EXERCISE REQUIREMENTS: Below are entries. Pull out all lines containing "mathcal".

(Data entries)
=== Begin Enclosure ===

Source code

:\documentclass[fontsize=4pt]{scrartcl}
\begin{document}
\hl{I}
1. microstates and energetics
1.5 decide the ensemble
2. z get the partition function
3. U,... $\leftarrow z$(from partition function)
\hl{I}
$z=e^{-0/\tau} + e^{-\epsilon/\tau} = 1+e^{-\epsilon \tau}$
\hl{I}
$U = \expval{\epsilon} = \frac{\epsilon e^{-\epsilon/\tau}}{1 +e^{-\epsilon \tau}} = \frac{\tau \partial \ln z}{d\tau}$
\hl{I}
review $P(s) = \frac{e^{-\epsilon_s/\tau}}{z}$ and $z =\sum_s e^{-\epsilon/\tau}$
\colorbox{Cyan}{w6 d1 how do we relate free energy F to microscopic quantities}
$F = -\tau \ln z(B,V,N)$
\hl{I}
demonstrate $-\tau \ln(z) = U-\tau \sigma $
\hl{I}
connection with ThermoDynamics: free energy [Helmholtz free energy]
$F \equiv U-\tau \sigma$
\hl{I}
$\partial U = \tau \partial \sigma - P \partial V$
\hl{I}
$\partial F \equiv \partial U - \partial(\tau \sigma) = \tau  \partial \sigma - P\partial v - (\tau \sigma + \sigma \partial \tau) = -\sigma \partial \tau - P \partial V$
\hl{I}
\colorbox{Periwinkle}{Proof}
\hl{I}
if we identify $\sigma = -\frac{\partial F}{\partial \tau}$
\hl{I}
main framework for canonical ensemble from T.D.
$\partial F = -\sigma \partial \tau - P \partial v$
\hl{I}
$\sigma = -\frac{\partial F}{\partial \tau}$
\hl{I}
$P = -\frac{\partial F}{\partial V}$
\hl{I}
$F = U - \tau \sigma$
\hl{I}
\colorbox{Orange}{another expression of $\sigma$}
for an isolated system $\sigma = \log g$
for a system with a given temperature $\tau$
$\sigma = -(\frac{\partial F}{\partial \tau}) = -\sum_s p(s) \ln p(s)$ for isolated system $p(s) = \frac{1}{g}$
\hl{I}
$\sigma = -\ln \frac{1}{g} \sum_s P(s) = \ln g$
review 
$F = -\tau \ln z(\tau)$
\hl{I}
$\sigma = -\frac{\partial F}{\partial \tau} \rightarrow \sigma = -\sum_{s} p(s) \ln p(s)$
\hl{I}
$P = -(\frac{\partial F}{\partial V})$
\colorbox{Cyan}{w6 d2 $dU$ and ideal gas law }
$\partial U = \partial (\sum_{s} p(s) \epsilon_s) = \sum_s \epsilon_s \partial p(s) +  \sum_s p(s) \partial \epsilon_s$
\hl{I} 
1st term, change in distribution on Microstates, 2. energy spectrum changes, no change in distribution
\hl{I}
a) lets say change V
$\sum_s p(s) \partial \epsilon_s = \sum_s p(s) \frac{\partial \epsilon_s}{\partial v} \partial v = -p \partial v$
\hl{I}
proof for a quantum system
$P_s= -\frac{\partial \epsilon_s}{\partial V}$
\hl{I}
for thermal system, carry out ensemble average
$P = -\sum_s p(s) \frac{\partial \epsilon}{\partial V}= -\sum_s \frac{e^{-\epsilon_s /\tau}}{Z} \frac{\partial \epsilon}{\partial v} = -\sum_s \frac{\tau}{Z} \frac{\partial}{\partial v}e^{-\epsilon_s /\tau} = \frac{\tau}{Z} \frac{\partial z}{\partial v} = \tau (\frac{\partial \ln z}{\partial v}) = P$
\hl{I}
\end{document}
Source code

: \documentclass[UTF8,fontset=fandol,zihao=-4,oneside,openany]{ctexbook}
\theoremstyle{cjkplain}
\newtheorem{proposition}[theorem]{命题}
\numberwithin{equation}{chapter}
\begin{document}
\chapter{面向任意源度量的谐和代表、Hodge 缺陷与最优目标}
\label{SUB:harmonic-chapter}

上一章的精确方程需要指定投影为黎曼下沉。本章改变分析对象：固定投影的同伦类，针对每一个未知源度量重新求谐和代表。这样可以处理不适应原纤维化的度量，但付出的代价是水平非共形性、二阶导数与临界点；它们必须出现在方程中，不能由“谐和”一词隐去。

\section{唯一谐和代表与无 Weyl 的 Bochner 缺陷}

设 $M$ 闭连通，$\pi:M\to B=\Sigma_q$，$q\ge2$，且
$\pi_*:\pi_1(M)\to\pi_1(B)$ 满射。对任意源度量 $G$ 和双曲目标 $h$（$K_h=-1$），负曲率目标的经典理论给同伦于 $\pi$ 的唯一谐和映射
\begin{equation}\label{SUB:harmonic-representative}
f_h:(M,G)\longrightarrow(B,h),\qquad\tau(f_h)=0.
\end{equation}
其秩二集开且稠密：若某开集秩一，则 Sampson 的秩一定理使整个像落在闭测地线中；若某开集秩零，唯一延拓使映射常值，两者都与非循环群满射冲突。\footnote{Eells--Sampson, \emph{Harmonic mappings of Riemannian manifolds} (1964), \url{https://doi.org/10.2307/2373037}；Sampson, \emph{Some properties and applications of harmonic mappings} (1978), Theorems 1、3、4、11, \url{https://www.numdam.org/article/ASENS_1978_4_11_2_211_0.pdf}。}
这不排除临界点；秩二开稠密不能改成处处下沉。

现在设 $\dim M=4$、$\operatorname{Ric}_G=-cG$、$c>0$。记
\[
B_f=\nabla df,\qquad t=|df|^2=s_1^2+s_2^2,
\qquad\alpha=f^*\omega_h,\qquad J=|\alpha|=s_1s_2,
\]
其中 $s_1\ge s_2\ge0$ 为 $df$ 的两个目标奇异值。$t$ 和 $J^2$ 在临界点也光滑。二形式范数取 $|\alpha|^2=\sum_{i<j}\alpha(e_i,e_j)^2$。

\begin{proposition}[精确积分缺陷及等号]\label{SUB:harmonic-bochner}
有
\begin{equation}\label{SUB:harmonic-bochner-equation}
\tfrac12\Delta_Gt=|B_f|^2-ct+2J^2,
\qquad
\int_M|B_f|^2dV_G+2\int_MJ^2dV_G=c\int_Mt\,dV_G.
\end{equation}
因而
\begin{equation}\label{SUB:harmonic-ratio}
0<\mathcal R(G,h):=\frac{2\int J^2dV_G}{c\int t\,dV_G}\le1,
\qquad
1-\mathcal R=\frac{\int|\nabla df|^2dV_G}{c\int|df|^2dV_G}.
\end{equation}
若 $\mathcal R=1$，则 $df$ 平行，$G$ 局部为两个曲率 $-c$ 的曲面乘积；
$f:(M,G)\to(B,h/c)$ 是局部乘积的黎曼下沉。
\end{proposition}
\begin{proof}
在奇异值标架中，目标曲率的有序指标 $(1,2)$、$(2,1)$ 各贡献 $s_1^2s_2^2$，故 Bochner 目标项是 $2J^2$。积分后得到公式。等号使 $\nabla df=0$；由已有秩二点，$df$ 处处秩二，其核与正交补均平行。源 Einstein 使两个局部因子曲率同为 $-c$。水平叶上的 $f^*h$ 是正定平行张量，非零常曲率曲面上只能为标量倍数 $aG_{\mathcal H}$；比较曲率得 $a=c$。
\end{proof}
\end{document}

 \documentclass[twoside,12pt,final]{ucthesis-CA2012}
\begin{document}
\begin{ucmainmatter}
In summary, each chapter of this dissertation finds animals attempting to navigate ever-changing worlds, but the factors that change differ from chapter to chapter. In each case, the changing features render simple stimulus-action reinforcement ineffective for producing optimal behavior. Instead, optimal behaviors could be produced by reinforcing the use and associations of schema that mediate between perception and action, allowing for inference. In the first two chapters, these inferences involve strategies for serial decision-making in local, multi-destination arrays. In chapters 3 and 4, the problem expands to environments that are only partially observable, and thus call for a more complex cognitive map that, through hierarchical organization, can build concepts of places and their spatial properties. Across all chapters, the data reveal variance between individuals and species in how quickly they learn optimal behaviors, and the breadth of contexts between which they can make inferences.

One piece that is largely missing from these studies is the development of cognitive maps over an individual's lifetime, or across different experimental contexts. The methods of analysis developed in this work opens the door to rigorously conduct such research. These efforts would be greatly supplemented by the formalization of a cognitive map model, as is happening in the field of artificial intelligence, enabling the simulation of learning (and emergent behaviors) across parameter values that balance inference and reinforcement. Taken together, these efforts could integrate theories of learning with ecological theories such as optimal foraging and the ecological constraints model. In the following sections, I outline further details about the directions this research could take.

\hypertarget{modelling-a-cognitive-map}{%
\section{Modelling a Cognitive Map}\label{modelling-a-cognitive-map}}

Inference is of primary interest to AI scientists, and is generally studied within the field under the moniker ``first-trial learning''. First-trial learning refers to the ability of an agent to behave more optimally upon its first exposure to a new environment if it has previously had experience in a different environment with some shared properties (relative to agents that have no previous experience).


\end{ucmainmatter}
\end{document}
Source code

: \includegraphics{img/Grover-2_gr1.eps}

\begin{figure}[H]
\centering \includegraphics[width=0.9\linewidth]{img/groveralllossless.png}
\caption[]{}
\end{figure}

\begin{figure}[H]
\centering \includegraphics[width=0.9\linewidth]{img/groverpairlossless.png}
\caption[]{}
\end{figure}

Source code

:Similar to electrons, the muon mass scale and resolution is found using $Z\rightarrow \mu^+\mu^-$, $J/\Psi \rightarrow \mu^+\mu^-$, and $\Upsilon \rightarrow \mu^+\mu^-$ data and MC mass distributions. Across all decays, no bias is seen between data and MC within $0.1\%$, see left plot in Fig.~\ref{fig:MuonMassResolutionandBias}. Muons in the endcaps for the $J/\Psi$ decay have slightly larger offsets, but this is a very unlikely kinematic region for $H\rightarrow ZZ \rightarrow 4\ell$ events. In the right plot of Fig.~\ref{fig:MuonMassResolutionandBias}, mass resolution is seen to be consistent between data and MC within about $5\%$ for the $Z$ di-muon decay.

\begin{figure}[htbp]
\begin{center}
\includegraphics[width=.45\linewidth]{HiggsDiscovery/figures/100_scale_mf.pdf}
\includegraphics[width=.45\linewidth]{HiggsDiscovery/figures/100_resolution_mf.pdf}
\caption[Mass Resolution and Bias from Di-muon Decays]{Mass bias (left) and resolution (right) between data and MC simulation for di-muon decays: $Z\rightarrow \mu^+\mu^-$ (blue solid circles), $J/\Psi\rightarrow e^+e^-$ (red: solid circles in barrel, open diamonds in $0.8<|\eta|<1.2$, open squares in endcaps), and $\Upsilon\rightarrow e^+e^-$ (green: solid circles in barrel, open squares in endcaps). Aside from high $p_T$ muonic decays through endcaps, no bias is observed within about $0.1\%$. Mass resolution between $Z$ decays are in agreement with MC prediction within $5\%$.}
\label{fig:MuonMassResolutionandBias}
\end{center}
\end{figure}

=== End Enclosure ===

ANSWER:
0<\mathcal R(G,h):=\frac{2\int J^2dV_G}{c\int t\,dV_G}\le1,
1-\mathcal R=\frac{\int|\nabla df|^2dV_G}{c\int|df|^2dV_G}.
若 $\mathcal R=1$，则 $df$ 平行，$G$ 局部为两个曲率 $-c$ 的曲面乘积；
在奇异值标架中，目标曲率的有序指标 $(1,2)$、$(2,1)$ 各贡献 $s_1^2s_2^2$，故 Bochner 目标项是 $2J^2$。积分后得到公式。等号使 $\nabla df=0$；由已有秩二点，$df$ 处处秩二，其核与正交补均平行。源 Einstein 使两个局部因子曲率同为 $-c$。水平叶上的 $f^*h$ 是正定平行张量，非零常曲率曲面上只能为标量倍数 $aG_{\mathcal H}$；比较曲率得 $a=c$。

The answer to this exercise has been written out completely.